A Markov Chain may possess a stationary distribution but not a limiting distribution. 

This is unintuitive to me. I have written down 4 defenitions/facts that I know that I am trying to use:

1) $\pi$ is a limiting distribution of a Markov Chain with transition matrix $P$ if, for some initial distribution $P(0)$, $\pi = P(0)lim_{n \rightarrow \infty}P^{(n)}$. The elements of $\pi$ need not sum to 1.

2) If, for all valid starting distributions $P(0)$, $P(0)lim_{n \rightarrow \infty}P^{(n)} = \pi$, where $\pi$ is a vector of positive reals summing to 1, then $\pi$ is a steady-state distribution.

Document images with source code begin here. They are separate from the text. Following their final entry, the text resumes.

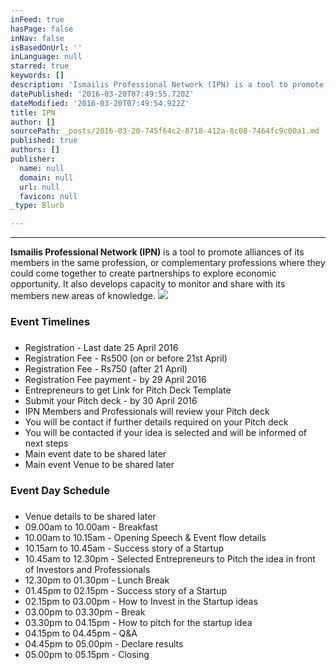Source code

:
 ```yaml
---
inFeed: true
hasPage: false
inNav: false
isBasedOnUrl: ''
inLanguage: null
starred: true
keywords: []
description: 'Ismailis Professional Network (IPN) is a tool to promote alliances of its members in the same profession, or complementary professions where they could come together to create partnerships to explore economic opportunity. It also develops capacity to monitor and share with its members new areas of knowledge.'
datePublished: '2016-03-20T07:49:55.720Z'
dateModified: '2016-03-20T07:49:54.922Z'
title: IPN
author: []
sourcePath: _posts/2016-03-20-745f64c2-8718-412a-8c08-7464fc9c00a1.md
published: true
authors: []
publisher:
  name: null
  domain: null
  url: null
  favicon: null
_type: Blurb

---
```

****

**Ismailis Professional Network (IPN)** is a tool to promote alliances of its members in the same profession, or complementary professions where they could come together to create partnerships to explore economic opportunity. It also develops capacity to monitor and share with its members new areas of knowledge.
![](https://the-grid-user-content.s3-us-west-2.amazonaws.com/37c00002-caaf-460b-9e13-971c105b82eb.jpg)

### **Event Timelines**

### 

* Registration - Last date 25 April 2016
* Registration Fee - Rs500 (on or before 21st April)
* Registration Fee - Rs750 (after 21 April)
* Registration Fee payment - by 29 April 2016
* Entrepreneurs to get Link for Pitch Deck Template
* Submit your Pitch deck - by 30 April 2016
* IPN Members and Professionals will review your Pitch deck
* You will be contact if further details required on your Pitch deck
* You will be contacted if your idea is selected and will be informed of next steps
* Main event date to be shared later
* Main event Venue to be shared later

### **Event Day Schedule**

### 

* Venue details to be shared later
* 09.00am to 10.00am - Breakfast
* 10.00am to 10.15am - Opening Speech & Event flow details
* 10.15am to 10.45am - Success story of a Startup
* 10.45am to 12.30pm - Selected Entrepreneurs to Pitch the idea in front of Investors and Professionals
* 12.30pm to 01.30pm - Lunch Break
* 01.45pm to 02.15pm - Success story of a Startup
* 02.15pm to 03.00pm - How to Invest in the Startup ideas
* 03.00pm to 03.30pm - Break
* 03.30pm to 04.15pm - How to pitch for the startup idea
* 04.15pm to 04.45pm - Q&A
* 04.45pm to 05.00pm - Declare results
* 05.00pm to 05.15pm - Closing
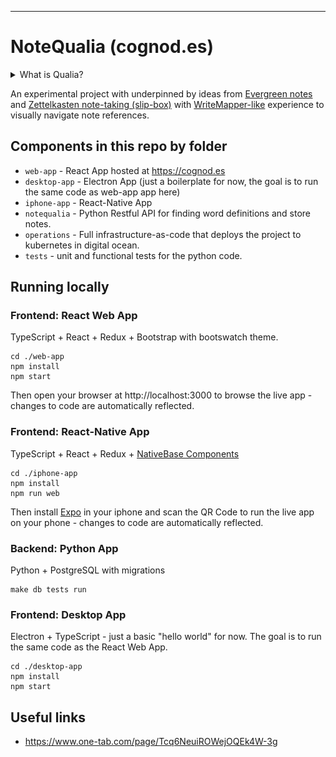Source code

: ------------------------------------------------------------------------

NoteQualia (cognod.es)
======================

<details>
  <summary>What is Qualia?</summary>
  <img src="qualia.png" alt="Google Search for 'Qualia'" />
</details>


An experimental project with underpinned by ideas from [Evergreen
notes](https://notes.andymatuschak.org/) and [Zettelkasten note-taking
(slip-box)](https://blog.viktomas.com/posts/slip-box/) with
[WriteMapper-like](https://writemapper.com/) experience to visually
navigate note references.

Components in this repo by folder
---------------------------------

-   `web-app` - React App hosted at <https://cognod.es>
-   `desktop-app` - Electron App (just a boilerplate for now, the goal is to run the same code as web-app app here)
-   `iphone-app` - React-Native App
-   `notequalia` - Python Restful API for finding word definitions and
    store notes.
-   `operations` - Full infrastructure-as-code that deploys the project
    to kubernetes in digital ocean.
-   `tests` - unit and functional tests for the python code.

Running locally
---------------

### Frontend: React Web App

TypeScript + React + Redux + Bootstrap with bootswatch theme.

``` {.sourceCode .bash}
cd ./web-app
npm install
npm start
```

Then open your browser at http://localhost:3000 to browse the live app - changes to code are automatically reflected.

### Frontend: React-Native App

TypeScript + React + Redux + [NativeBase Components](https://docs.nativebase.io/Components.html#Components)

``` {.sourceCode .bash}
cd ./iphone-app
npm install
npm run web
```


Then install [Expo](https://itunes.apple.com/app/apple-store/id982107779) in your iphone and scan the QR Code to run the live app on your phone - changes to code are automatically reflected.

### Backend: Python App

Python + PostgreSQL with migrations

``` {.sourceCode .bash}
make db tests run
```


### Frontend: Desktop App

Electron + TypeScript - just a basic "hello world" for now. The goal is to run the same code as the React Web App.

``` {.sourceCode .bash}
cd ./desktop-app
npm install
npm start
```


## Useful links


- https://www.one-tab.com/page/Tcq6NeuiROWejOQEk4W-3g
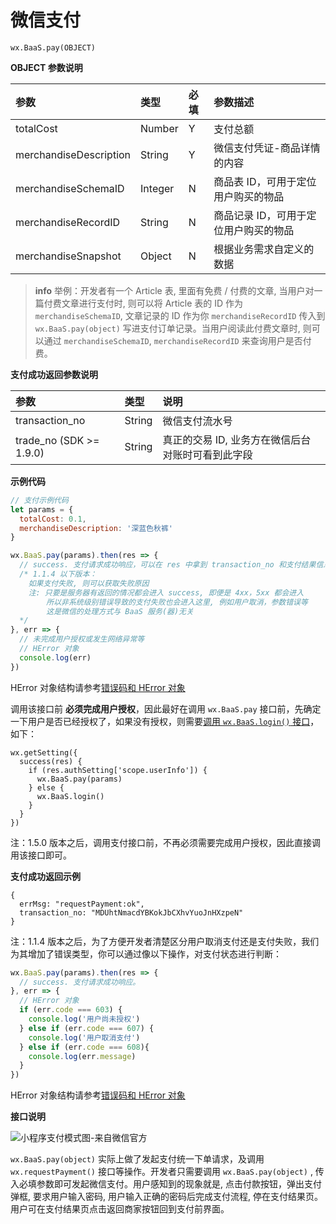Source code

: <!-- ex_nonav -->

# 微信支付

`wx.BaaS.pay(OBJECT)`

**OBJECT 参数说明**

| 参数                    | 类型    | 必填 | 参数描述 |
| :--------------------- | :------ | :-- | :------ |
| totalCost              | Number  | Y   | 支付总额 |
| merchandiseDescription | String  | Y   | 微信支付凭证-商品详情的内容 |
| merchandiseSchemaID    | Integer | N   | 商品表 ID，可用于定位用户购买的物品 |
| merchandiseRecordID    | String  | N   | 商品记录 ID，可用于定位用户购买的物品 |
| merchandiseSnapshot    | Object  | N   | 根据业务需求自定义的数据 |

> **info**
> 举例：开发者有一个 Article 表, 里面有免费 / 付费的文章, 当用户对一篇付费文章进行支付时, 则可以将 Article 表的 ID 作为 `merchandiseSchemaID`, 文章记录的 ID 作为你 `merchandiseRecordID` 传入到 `wx.BaaS.pay(object)` 写进支付订单记录。当用户阅读此付费文章时, 则可以通过 `merchandiseSchemaID`, `merchandiseRecordID` 来查询用户是否付费。

**支付成功返回参数说明**

| 参数                      | 类型   | 说明 |
| :-------------------------| :----- | :-- |
| transaction_no | String   | 微信支付流水号 |
| trade_no  (SDK >= 1.9.0)  | String | 真正的交易 ID, 业务方在微信后台对账时可看到此字段 |

**示例代码**

```js
// 支付示例代码
let params = {
  totalCost: 0.1,
  merchandiseDescription: '深蓝色秋裤'
}

wx.BaaS.pay(params).then(res => {
  // success. 支付请求成功响应，可以在 res 中拿到 transaction_no 和支付结果信息
  /* 1.1.4 以下版本：
    如果支付失败, 则可以获取失败原因
    注: 只要是服务器有返回的情况都会进入 success, 即便是 4xx，5xx 都会进入
        所以非系统级别错误导致的支付失败也会进入这里, 例如用户取消，参数错误等
        这是微信的处理方式与 BaaS 服务(器)无关
  */
}, err => {
  // 未完成用户授权或发生网络异常等
  // HError 对象
  console.log(err)
})
```

HError 对象结构请参考[错误码和 HError 对象](/js-sdk/error-code.md)

调用该接口前 **必须完成用户授权**，因此最好在调用 `wx.BaaS.pay` 接口前，先确定一下用户是否已经授权了，如果没有授权，则需要[调用 `wx.BaaS.login()` 接口](../user/sign-in.md)，如下：

```
wx.getSetting({
  success(res) {
    if (res.authSetting['scope.userInfo']) {
      wx.BaaS.pay(params)
    } else {
      wx.BaaS.login()
    }
  }
})
```

<span class="attention">注：</span>1.5.0 版本之后，调用支付接口前，不再必须需要完成用户授权，因此直接调用该接口即可。

**支付成功返回示例**

```
{
  errMsg: "requestPayment:ok",
  transaction_no: "MDUhtNmacdYBKokJbCXhvYuoJnHXzpeN"
}
```

<span class="attention">注：</span>1.1.4 版本之后，为了方便开发者清楚区分用户取消支付还是支付失败，我们为其增加了错误类型，你可以通过像以下操作，对支付状态进行判断：

```js
wx.BaaS.pay(params).then(res => {
  // success. 支付请求成功响应。
}, err => {
  // HError 对象
  if (err.code === 603) {
    console.log('用户尚未授权')
  } else if (err.code === 607) {
    console.log('用户取消支付')
  } else if (err.code === 608){
    console.log(err.message)
  }
})
```

HError 对象结构请参考[错误码和 HError 对象](/js-sdk/error-code.md)

**接口说明**

![小程序支付模式图-来自微信官方](https://pay.weixin.qq.com/wiki/doc/api/img/wxa-7-2.jpg)


`wx.BaaS.pay(object)` 实际上做了发起支付统一下单请求，及调用 `wx.requestPayment()` 接口等操作。开发者只需要调用 `wx.BaaS.pay(object)` , 传入必填参数即可发起微信支付。用户感知到的现象就是, 点击付款按钮，弹出支付弹框, 要求用户输入密码, 用户输入正确的密码后完成支付流程, 停在支付结果页。用户可在支付结果页点击返回商家按钮回到支付前界面。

3) If a Markov Chain has a steady-state distribution, then it is also the unique stationary distribution.

4) A stationary distribution is a vector $\pi$ of positive reals summing to 1 satisfying $\pi = \pi P$.

So the original statement in question is that there is some vector $\pi$ satisfying (4) for some Markov Chains, but not 1. But fact 2 means that steady state distributions are a subset of limiting distributions, and fact 3 means that steady state distributions are stationary distributions, so how can you have a stationary distribution but not a limiting distribution? Where is my logic wrong?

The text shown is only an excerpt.